How to transform this real life issue into a mathematical equation?

At my work we have $2$ machines that are fitted end to end so that an array tape goes in machine $1$ from one end and it gets read $8 \cdot 144 \, \mathrm{mm}$ in $15$ minutes. When comes out of the machine $1$, the tape then can be fed to the machine $2$ which reads the same length$(8 \cdot 144 \, \mathrm{mm})$ in $7$ minutes. Before starting the process we will know how many array sections we are gonna read, thus what is the total length of the tape (e.g., $100 \text{ arrays} \cdot 144 \, \mathrm{mm} = 14400 \, \mathrm{mm}$).

So the question is, is there a way we can derive a mathametical formula to know after how many array being read by the machine $1$ if we start reading machine $2$ we will never have a sceraio when machine $2$ run out of array and try to pull the tape out of machine $1$? Lets say a safe gap of minimum $5$ arrays always should be there between these $2$ machines.

Update: So, thanks to Tobi's awesome answer I was able to use app inventor and develop a very minimalistic app, that can tell me the number of tape to wait for before i can start reading it with machine 2.

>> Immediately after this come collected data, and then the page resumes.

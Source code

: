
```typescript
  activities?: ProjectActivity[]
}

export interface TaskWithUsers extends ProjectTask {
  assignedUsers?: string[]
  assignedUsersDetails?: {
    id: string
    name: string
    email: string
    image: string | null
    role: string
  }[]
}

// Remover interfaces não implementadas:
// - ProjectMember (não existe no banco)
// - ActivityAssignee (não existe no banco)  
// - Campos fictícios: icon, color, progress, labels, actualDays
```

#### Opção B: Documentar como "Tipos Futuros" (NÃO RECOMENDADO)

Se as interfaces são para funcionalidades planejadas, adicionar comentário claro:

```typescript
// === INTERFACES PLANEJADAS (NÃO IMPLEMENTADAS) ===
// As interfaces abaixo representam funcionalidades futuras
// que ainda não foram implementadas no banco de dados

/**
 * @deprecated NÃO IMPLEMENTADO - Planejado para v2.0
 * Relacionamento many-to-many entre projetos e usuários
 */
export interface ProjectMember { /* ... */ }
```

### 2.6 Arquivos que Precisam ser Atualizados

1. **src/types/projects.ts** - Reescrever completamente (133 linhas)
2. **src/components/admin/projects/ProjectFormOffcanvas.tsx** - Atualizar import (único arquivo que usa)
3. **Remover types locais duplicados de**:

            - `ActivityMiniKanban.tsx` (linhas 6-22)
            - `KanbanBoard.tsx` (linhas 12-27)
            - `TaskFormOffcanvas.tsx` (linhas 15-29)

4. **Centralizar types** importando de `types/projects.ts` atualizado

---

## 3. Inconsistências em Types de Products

Though I'm not good at maths but always love to share things in return, so, I'm more than happy to add the image of the code that I have written, so that whoever is looking for a solution like this can get a fair idea of not only how to work it out but also how to implement it as end to end.

Once more: Thanks Tobi.

Image of the solution implemented in Ai2.appinventor

• The issue is that the "speed" of machine 2 (one 8*144 in 7 miniues) is (more than) double the speed of machine 1 (one in 15 minutes). Thus, you have to start feeding m-2 at least after m-1 has processed half of the total wotk. In alternative, n°2 machines 1 in parallel. – Mauro ALLEGRANZA Nov 25 '16 at 10:52
• I vote to close, because in my humble opinion this task - if it can't be solved by yourself - should at least be paid for. Therefore I recommend educating yourself (and asking question on this platform, should you need help with that) or hiring someone to do it for you. PS: OP's profile is spot on... – Stefan Mesken Nov 25 '16 at 12:17
• I've solved it. He shouldn't need to pay for it. The question was an interesting puzzle for me. Why the calculus tag? I didn't need it. Stack Exchange is a site where we get answers for free. Only payments should be donations(if they exist) – Tobi Alafin Nov 25 '16 at 12:47

Let the length of the tape be $D_T$

Let the speed of the first tape(slower one) be $S_1$

Let the speed of the second tape(faster one) be $S_2$

Let the length of the tape for which your request is satisfied be $D_x$

Let the total time for which tape2 will run be $t$

Distance = speed * time

$$D_T = S_2 t \tag{1}$$

$$D_x+ S_1 \cdot t\gt S_2 \cdot t + 5 \tag{2}$$

$$t= D_T / S_2 \tag{3}$$

Collect like-terms in (2)

$$D_x \gt S_2 \cdot t - S_1 \cdot t + 5,$$

$$D_x \gt t(S_2 - S_1) + 5\tag{4}$$

From (1) $$t = D_T /S_2 \tag{5}$$

Sub (5) into (4)

$$D_x \gt {D_T} / {S_2} *(S_2 - S_1) + 5 \tag{6}$$

Plug the values from your question into (6)

$$D_x \gt D_T \cdot \frac{7} {8} \cdot (\frac{8}{7} - \frac{8}{15}) + 5,$$

$$D_x \gt (\frac{8}{15})D_T + 5 \tag{7}$$